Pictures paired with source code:
==*==
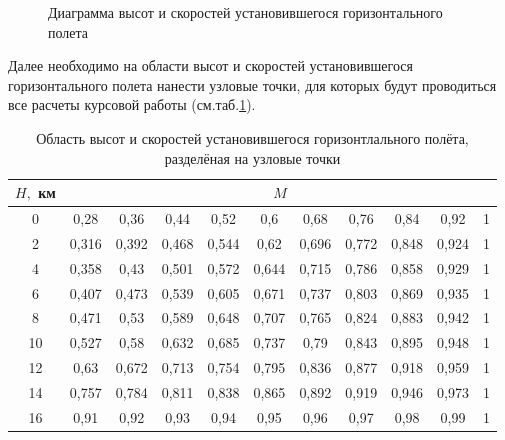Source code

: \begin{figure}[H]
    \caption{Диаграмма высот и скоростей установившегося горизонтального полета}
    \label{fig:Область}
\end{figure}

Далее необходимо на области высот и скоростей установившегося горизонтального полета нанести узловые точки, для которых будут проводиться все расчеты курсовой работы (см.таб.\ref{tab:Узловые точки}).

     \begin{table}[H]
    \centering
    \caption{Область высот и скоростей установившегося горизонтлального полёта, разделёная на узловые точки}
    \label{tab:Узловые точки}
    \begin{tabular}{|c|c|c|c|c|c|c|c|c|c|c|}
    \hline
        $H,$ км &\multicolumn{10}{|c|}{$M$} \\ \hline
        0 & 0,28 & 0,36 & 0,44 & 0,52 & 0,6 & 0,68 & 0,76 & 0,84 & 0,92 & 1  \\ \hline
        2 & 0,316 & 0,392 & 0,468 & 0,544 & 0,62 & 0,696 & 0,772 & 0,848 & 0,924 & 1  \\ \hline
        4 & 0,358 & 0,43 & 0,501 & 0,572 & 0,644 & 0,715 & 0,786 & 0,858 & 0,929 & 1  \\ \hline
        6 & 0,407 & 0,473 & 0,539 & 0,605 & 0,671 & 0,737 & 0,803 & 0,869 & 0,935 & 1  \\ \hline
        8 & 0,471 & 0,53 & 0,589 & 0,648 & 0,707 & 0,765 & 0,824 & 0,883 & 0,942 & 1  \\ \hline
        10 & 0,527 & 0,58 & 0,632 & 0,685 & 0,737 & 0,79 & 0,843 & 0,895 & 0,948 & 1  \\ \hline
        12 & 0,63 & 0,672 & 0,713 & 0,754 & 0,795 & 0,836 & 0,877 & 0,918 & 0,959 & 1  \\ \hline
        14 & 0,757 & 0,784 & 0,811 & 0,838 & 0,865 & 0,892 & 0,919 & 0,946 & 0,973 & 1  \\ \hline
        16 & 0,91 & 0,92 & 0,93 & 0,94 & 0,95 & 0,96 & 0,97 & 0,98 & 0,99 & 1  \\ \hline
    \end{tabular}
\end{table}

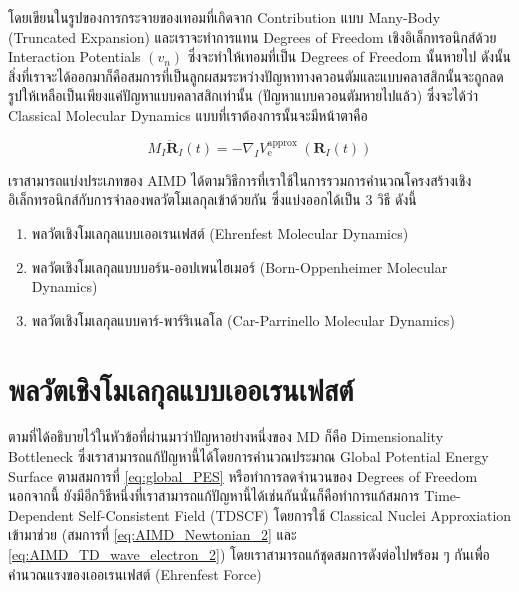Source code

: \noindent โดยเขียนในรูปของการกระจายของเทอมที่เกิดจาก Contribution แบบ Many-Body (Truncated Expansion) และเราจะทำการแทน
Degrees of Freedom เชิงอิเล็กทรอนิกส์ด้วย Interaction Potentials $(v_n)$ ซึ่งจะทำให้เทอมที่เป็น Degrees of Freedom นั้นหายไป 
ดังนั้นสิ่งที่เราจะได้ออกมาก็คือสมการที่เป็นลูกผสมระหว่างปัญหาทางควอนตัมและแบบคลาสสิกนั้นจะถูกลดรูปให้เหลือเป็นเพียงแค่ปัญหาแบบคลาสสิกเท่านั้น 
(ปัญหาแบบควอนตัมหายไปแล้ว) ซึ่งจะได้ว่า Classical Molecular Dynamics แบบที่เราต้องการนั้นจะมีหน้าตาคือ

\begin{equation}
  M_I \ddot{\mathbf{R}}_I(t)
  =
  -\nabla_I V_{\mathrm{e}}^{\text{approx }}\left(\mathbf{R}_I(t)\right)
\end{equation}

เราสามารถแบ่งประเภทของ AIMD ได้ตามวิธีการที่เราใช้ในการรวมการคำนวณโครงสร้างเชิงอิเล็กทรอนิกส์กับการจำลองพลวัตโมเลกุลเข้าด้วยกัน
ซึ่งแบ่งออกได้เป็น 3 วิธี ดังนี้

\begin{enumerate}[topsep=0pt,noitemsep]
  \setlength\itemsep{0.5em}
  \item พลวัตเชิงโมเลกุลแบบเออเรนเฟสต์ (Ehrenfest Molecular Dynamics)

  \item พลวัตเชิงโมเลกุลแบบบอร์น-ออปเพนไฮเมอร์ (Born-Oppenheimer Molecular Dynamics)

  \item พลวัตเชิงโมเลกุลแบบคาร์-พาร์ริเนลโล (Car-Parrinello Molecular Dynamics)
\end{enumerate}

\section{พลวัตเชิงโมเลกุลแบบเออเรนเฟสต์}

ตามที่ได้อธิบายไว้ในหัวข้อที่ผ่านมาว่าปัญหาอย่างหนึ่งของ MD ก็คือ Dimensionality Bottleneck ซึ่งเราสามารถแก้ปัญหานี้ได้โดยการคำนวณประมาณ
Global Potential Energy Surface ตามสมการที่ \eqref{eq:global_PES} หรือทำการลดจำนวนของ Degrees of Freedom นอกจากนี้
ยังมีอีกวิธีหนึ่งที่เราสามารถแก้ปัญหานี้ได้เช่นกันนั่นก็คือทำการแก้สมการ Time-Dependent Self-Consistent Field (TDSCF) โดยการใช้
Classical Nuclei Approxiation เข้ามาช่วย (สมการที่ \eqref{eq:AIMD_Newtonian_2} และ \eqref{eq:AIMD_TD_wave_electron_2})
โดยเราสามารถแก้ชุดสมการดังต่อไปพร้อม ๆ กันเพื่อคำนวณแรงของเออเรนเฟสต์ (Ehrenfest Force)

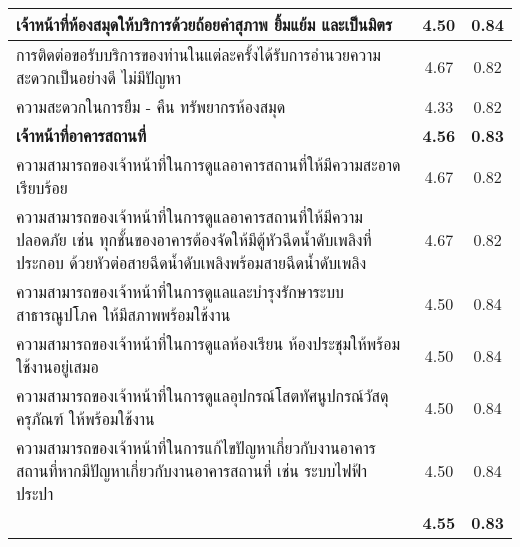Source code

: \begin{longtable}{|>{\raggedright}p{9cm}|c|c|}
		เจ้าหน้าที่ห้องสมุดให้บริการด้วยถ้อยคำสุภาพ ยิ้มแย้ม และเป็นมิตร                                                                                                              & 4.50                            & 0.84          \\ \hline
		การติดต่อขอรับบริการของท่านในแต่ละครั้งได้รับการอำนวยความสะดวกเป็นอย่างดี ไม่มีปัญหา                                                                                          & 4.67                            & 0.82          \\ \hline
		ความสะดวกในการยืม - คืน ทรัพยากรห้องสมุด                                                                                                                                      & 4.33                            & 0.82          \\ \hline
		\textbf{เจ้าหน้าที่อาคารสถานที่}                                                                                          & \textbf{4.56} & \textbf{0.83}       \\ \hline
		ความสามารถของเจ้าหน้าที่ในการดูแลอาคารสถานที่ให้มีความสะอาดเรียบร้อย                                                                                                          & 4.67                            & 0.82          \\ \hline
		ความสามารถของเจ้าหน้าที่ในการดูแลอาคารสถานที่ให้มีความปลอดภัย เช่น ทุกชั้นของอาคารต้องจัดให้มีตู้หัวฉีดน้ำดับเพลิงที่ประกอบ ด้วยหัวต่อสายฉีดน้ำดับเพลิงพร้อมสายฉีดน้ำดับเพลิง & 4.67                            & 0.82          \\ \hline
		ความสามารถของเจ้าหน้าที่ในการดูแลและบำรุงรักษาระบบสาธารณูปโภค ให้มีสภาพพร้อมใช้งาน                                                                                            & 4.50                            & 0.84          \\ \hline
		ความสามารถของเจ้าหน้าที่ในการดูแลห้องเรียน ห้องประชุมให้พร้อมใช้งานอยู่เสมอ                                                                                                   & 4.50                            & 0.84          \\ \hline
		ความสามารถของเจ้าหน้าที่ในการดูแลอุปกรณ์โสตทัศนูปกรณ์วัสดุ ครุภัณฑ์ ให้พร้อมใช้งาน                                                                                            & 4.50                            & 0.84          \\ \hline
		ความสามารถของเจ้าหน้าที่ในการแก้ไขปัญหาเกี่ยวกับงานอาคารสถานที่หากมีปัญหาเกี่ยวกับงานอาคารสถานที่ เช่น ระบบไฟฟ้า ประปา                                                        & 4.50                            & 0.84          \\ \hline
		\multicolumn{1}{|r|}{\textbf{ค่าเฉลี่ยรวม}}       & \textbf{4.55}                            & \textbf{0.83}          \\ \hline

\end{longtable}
==*==
WORK INSTRUCTIONS:
Your reply should consist solely of the lines above, from the opening line through the line with "4 & 0,358 &", reproduced exactly and without pictures.

RESULT OF THIS TASK:
Source code

: \begin{figure}[H]
    \caption{Диаграмма высот и скоростей установившегося горизонтального полета}
    \label{fig:Область}
\end{figure}

Далее необходимо на области высот и скоростей установившегося горизонтального полета нанести узловые точки, для которых будут проводиться все расчеты курсовой работы (см.таб.\ref{tab:Узловые точки}).

     \begin{table}[H]
    \centering
    \caption{Область высот и скоростей установившегося горизонтлального полёта, разделёная на узловые точки}
    \label{tab:Узловые точки}
    \begin{tabular}{|c|c|c|c|c|c|c|c|c|c|c|}
    \hline
        $H,$ км &\multicolumn{10}{|c|}{$M$} \\ \hline
        0 & 0,28 & 0,36 & 0,44 & 0,52 & 0,6 & 0,68 & 0,76 & 0,84 & 0,92 & 1  \\ \hline
        2 & 0,316 & 0,392 & 0,468 & 0,544 & 0,62 & 0,696 & 0,772 & 0,848 & 0,924 & 1  \\ \hline
        4 & 0,358 & 0,43 & 0,501 & 0,572 & 0,644 & 0,715 & 0,786 & 0,858 & 0,929 & 1  \\ \hline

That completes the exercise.